§ Exercise:
From the records below, extract all the text exactly and leave the images behind.
____________
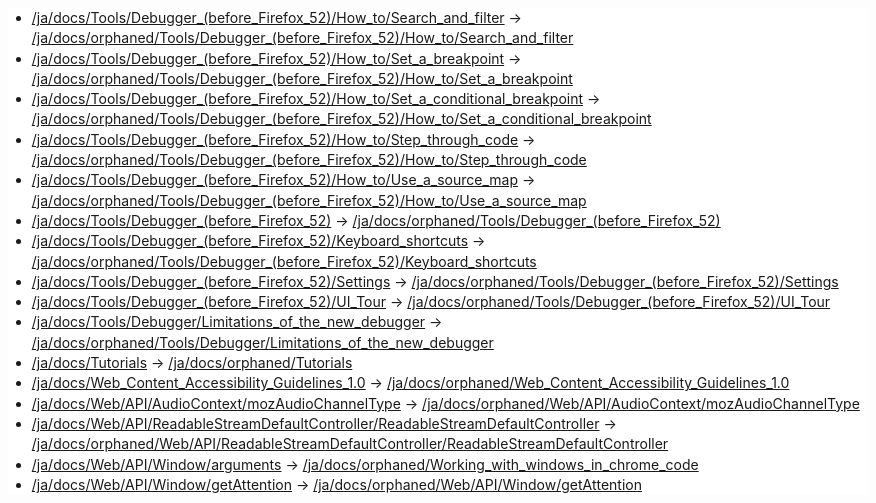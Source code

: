 * [/ja/docs/Tools/Debugger_(before_Firefox_52)/How_to/Search_and_filter](https://developer.mozilla.org/ja/docs/Tools/Debugger_(before_Firefox_52)/How_to/Search_and_filter) → [/ja/docs/orphaned/Tools/Debugger_(before_Firefox_52)/How_to/Search_and_filter](https://unslugged.content.dev.mdn.mozit.cloud/ja/docs/orphaned/Tools/Debugger_(before_Firefox_52)/How_to/Search_and_filter)
* [/ja/docs/Tools/Debugger_(before_Firefox_52)/How_to/Set_a_breakpoint](https://developer.mozilla.org/ja/docs/Tools/Debugger_(before_Firefox_52)/How_to/Set_a_breakpoint) → [/ja/docs/orphaned/Tools/Debugger_(before_Firefox_52)/How_to/Set_a_breakpoint](https://unslugged.content.dev.mdn.mozit.cloud/ja/docs/orphaned/Tools/Debugger_(before_Firefox_52)/How_to/Set_a_breakpoint)
* [/ja/docs/Tools/Debugger_(before_Firefox_52)/How_to/Set_a_conditional_breakpoint](https://developer.mozilla.org/ja/docs/Tools/Debugger_(before_Firefox_52)/How_to/Set_a_conditional_breakpoint) → [/ja/docs/orphaned/Tools/Debugger_(before_Firefox_52)/How_to/Set_a_conditional_breakpoint](https://unslugged.content.dev.mdn.mozit.cloud/ja/docs/orphaned/Tools/Debugger_(before_Firefox_52)/How_to/Set_a_conditional_breakpoint)
* [/ja/docs/Tools/Debugger_(before_Firefox_52)/How_to/Step_through_code](https://developer.mozilla.org/ja/docs/Tools/Debugger_(before_Firefox_52)/How_to/Step_through_code) → [/ja/docs/orphaned/Tools/Debugger_(before_Firefox_52)/How_to/Step_through_code](https://unslugged.content.dev.mdn.mozit.cloud/ja/docs/orphaned/Tools/Debugger_(before_Firefox_52)/How_to/Step_through_code)
* [/ja/docs/Tools/Debugger_(before_Firefox_52)/How_to/Use_a_source_map](https://developer.mozilla.org/ja/docs/Tools/Debugger_(before_Firefox_52)/How_to/Use_a_source_map) → [/ja/docs/orphaned/Tools/Debugger_(before_Firefox_52)/How_to/Use_a_source_map](https://unslugged.content.dev.mdn.mozit.cloud/ja/docs/orphaned/Tools/Debugger_(before_Firefox_52)/How_to/Use_a_source_map)
* [/ja/docs/Tools/Debugger_(before_Firefox_52)](https://developer.mozilla.org/ja/docs/Tools/Debugger_(before_Firefox_52)) → [/ja/docs/orphaned/Tools/Debugger_(before_Firefox_52)](https://unslugged.content.dev.mdn.mozit.cloud/ja/docs/orphaned/Tools/Debugger_(before_Firefox_52))
* [/ja/docs/Tools/Debugger_(before_Firefox_52)/Keyboard_shortcuts](https://developer.mozilla.org/ja/docs/Tools/Debugger_(before_Firefox_52)/Keyboard_shortcuts) → [/ja/docs/orphaned/Tools/Debugger_(before_Firefox_52)/Keyboard_shortcuts](https://unslugged.content.dev.mdn.mozit.cloud/ja/docs/orphaned/Tools/Debugger_(before_Firefox_52)/Keyboard_shortcuts)
* [/ja/docs/Tools/Debugger_(before_Firefox_52)/Settings](https://developer.mozilla.org/ja/docs/Tools/Debugger_(before_Firefox_52)/Settings) → [/ja/docs/orphaned/Tools/Debugger_(before_Firefox_52)/Settings](https://unslugged.content.dev.mdn.mozit.cloud/ja/docs/orphaned/Tools/Debugger_(before_Firefox_52)/Settings)
* [/ja/docs/Tools/Debugger_(before_Firefox_52)/UI_Tour](https://developer.mozilla.org/ja/docs/Tools/Debugger_(before_Firefox_52)/UI_Tour) → [/ja/docs/orphaned/Tools/Debugger_(before_Firefox_52)/UI_Tour](https://unslugged.content.dev.mdn.mozit.cloud/ja/docs/orphaned/Tools/Debugger_(before_Firefox_52)/UI_Tour)
* [/ja/docs/Tools/Debugger/Limitations_of_the_new_debugger](https://developer.mozilla.org/ja/docs/Tools/Debugger/Limitations_of_the_new_debugger) → [/ja/docs/orphaned/Tools/Debugger/Limitations_of_the_new_debugger](https://unslugged.content.dev.mdn.mozit.cloud/ja/docs/orphaned/Tools/Debugger/Limitations_of_the_new_debugger)
* [/ja/docs/Tutorials](https://developer.mozilla.org/ja/docs/Tutorials) → [/ja/docs/orphaned/Tutorials](https://unslugged.content.dev.mdn.mozit.cloud/ja/docs/orphaned/Tutorials)
* [/ja/docs/Web_Content_Accessibility_Guidelines_1.0](https://developer.mozilla.org/ja/docs/Web_Content_Accessibility_Guidelines_1.0) → [/ja/docs/orphaned/Web_Content_Accessibility_Guidelines_1.0](https://unslugged.content.dev.mdn.mozit.cloud/ja/docs/orphaned/Web_Content_Accessibility_Guidelines_1.0)
* [/ja/docs/Web/API/AudioContext/mozAudioChannelType](https://developer.mozilla.org/ja/docs/Web/API/AudioContext/mozAudioChannelType) → [/ja/docs/orphaned/Web/API/AudioContext/mozAudioChannelType](https://unslugged.content.dev.mdn.mozit.cloud/ja/docs/orphaned/Web/API/AudioContext/mozAudioChannelType)
* [/ja/docs/Web/API/ReadableStreamDefaultController/ReadableStreamDefaultController](https://developer.mozilla.org/ja/docs/Web/API/ReadableStreamDefaultController/ReadableStreamDefaultController) → [/ja/docs/orphaned/Web/API/ReadableStreamDefaultController/ReadableStreamDefaultController](https://unslugged.content.dev.mdn.mozit.cloud/ja/docs/orphaned/Web/API/ReadableStreamDefaultController/ReadableStreamDefaultController)
* [/ja/docs/Web/API/Window/arguments](https://developer.mozilla.org/ja/docs/Web/API/Window/arguments) → [/ja/docs/orphaned/Working_with_windows_in_chrome_code](https://unslugged.content.dev.mdn.mozit.cloud/ja/docs/orphaned/Working_with_windows_in_chrome_code)
* [/ja/docs/Web/API/Window/getAttention](https://developer.mozilla.org/ja/docs/Web/API/Window/getAttention) → [/ja/docs/orphaned/Web/API/Window/getAttention](https://unslugged.content.dev.mdn.mozit.cloud/ja/docs/orphaned/Web/API/Window/getAttention)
____________
§ Response:
Source code

: * [/ja/docs/Tools/Debugger_(before_Firefox_52)/How_to/Search_and_filter](https://developer.mozilla.org/ja/docs/Tools/Debugger_(before_Firefox_52)/How_to/Search_and_filter) → [/ja/docs/orphaned/Tools/Debugger_(before_Firefox_52)/How_to/Search_and_filter](https://unslugged.content.dev.mdn.mozit.cloud/ja/docs/orphaned/Tools/Debugger_(before_Firefox_52)/How_to/Search_and_filter)
* [/ja/docs/Tools/Debugger_(before_Firefox_52)/How_to/Set_a_breakpoint](https://developer.mozilla.org/ja/docs/Tools/Debugger_(before_Firefox_52)/How_to/Set_a_breakpoint) → [/ja/docs/orphaned/Tools/Debugger_(before_Firefox_52)/How_to/Set_a_breakpoint](https://unslugged.content.dev.mdn.mozit.cloud/ja/docs/orphaned/Tools/Debugger_(before_Firefox_52)/How_to/Set_a_breakpoint)
* [/ja/docs/Tools/Debugger_(before_Firefox_52)/How_to/Set_a_conditional_breakpoint](https://developer.mozilla.org/ja/docs/Tools/Debugger_(before_Firefox_52)/How_to/Set_a_conditional_breakpoint) → [/ja/docs/orphaned/Tools/Debugger_(before_Firefox_52)/How_to/Set_a_conditional_breakpoint](https://unslugged.content.dev.mdn.mozit.cloud/ja/docs/orphaned/Tools/Debugger_(before_Firefox_52)/How_to/Set_a_conditional_breakpoint)
* [/ja/docs/Tools/Debugger_(before_Firefox_52)/How_to/Step_through_code](https://developer.mozilla.org/ja/docs/Tools/Debugger_(before_Firefox_52)/How_to/Step_through_code) → [/ja/docs/orphaned/Tools/Debugger_(before_Firefox_52)/How_to/Step_through_code](https://unslugged.content.dev.mdn.mozit.cloud/ja/docs/orphaned/Tools/Debugger_(before_Firefox_52)/How_to/Step_through_code)
* [/ja/docs/Tools/Debugger_(before_Firefox_52)/How_to/Use_a_source_map](https://developer.mozilla.org/ja/docs/Tools/Debugger_(before_Firefox_52)/How_to/Use_a_source_map) → [/ja/docs/orphaned/Tools/Debugger_(before_Firefox_52)/How_to/Use_a_source_map](https://unslugged.content.dev.mdn.mozit.cloud/ja/docs/orphaned/Tools/Debugger_(before_Firefox_52)/How_to/Use_a_source_map)
* [/ja/docs/Tools/Debugger_(before_Firefox_52)](https://developer.mozilla.org/ja/docs/Tools/Debugger_(before_Firefox_52)) → [/ja/docs/orphaned/Tools/Debugger_(before_Firefox_52)](https://unslugged.content.dev.mdn.mozit.cloud/ja/docs/orphaned/Tools/Debugger_(before_Firefox_52))
* [/ja/docs/Tools/Debugger_(before_Firefox_52)/Keyboard_shortcuts](https://developer.mozilla.org/ja/docs/Tools/Debugger_(before_Firefox_52)/Keyboard_shortcuts) → [/ja/docs/orphaned/Tools/Debugger_(before_Firefox_52)/Keyboard_shortcuts](https://unslugged.content.dev.mdn.mozit.cloud/ja/docs/orphaned/Tools/Debugger_(before_Firefox_52)/Keyboard_shortcuts)
* [/ja/docs/Tools/Debugger_(before_Firefox_52)/Settings](https://developer.mozilla.org/ja/docs/Tools/Debugger_(before_Firefox_52)/Settings) → [/ja/docs/orphaned/Tools/Debugger_(before_Firefox_52)/Settings](https://unslugged.content.dev.mdn.mozit.cloud/ja/docs/orphaned/Tools/Debugger_(before_Firefox_52)/Settings)
* [/ja/docs/Tools/Debugger_(before_Firefox_52)/UI_Tour](https://developer.mozilla.org/ja/docs/Tools/Debugger_(before_Firefox_52)/UI_Tour) → [/ja/docs/orphaned/Tools/Debugger_(before_Firefox_52)/UI_Tour](https://unslugged.content.dev.mdn.mozit.cloud/ja/docs/orphaned/Tools/Debugger_(before_Firefox_52)/UI_Tour)
* [/ja/docs/Tools/Debugger/Limitations_of_the_new_debugger](https://developer.mozilla.org/ja/docs/Tools/Debugger/Limitations_of_the_new_debugger) → [/ja/docs/orphaned/Tools/Debugger/Limitations_of_the_new_debugger](https://unslugged.content.dev.mdn.mozit.cloud/ja/docs/orphaned/Tools/Debugger/Limitations_of_the_new_debugger)
* [/ja/docs/Tutorials](https://developer.mozilla.org/ja/docs/Tutorials) → [/ja/docs/orphaned/Tutorials](https://unslugged.content.dev.mdn.mozit.cloud/ja/docs/orphaned/Tutorials)
* [/ja/docs/Web_Content_Accessibility_Guidelines_1.0](https://developer.mozilla.org/ja/docs/Web_Content_Accessibility_Guidelines_1.0) → [/ja/docs/orphaned/Web_Content_Accessibility_Guidelines_1.0](https://unslugged.content.dev.mdn.mozit.cloud/ja/docs/orphaned/Web_Content_Accessibility_Guidelines_1.0)
* [/ja/docs/Web/API/AudioContext/mozAudioChannelType](https://developer.mozilla.org/ja/docs/Web/API/AudioContext/mozAudioChannelType) → [/ja/docs/orphaned/Web/API/AudioContext/mozAudioChannelType](https://unslugged.content.dev.mdn.mozit.cloud/ja/docs/orphaned/Web/API/AudioContext/mozAudioChannelType)
* [/ja/docs/Web/API/ReadableStreamDefaultController/ReadableStreamDefaultController](https://developer.mozilla.org/ja/docs/Web/API/ReadableStreamDefaultController/ReadableStreamDefaultController) → [/ja/docs/orphaned/Web/API/ReadableStreamDefaultController/ReadableStreamDefaultController](https://unslugged.content.dev.mdn.mozit.cloud/ja/docs/orphaned/Web/API/ReadableStreamDefaultController/ReadableStreamDefaultController)
* [/ja/docs/Web/API/Window/arguments](https://developer.mozilla.org/ja/docs/Web/API/Window/arguments) → [/ja/docs/orphaned/Working_with_windows_in_chrome_code](https://unslugged.content.dev.mdn.mozit.cloud/ja/docs/orphaned/Working_with_windows_in_chrome_code)
* [/ja/docs/Web/API/Window/getAttention](https://developer.mozilla.org/ja/docs/Web/API/Window/getAttention) → [/ja/docs/orphaned/Web/API/Window/getAttention](https://unslugged.content.dev.mdn.mozit.cloud/ja/docs/orphaned/Web/API/Window/getAttention)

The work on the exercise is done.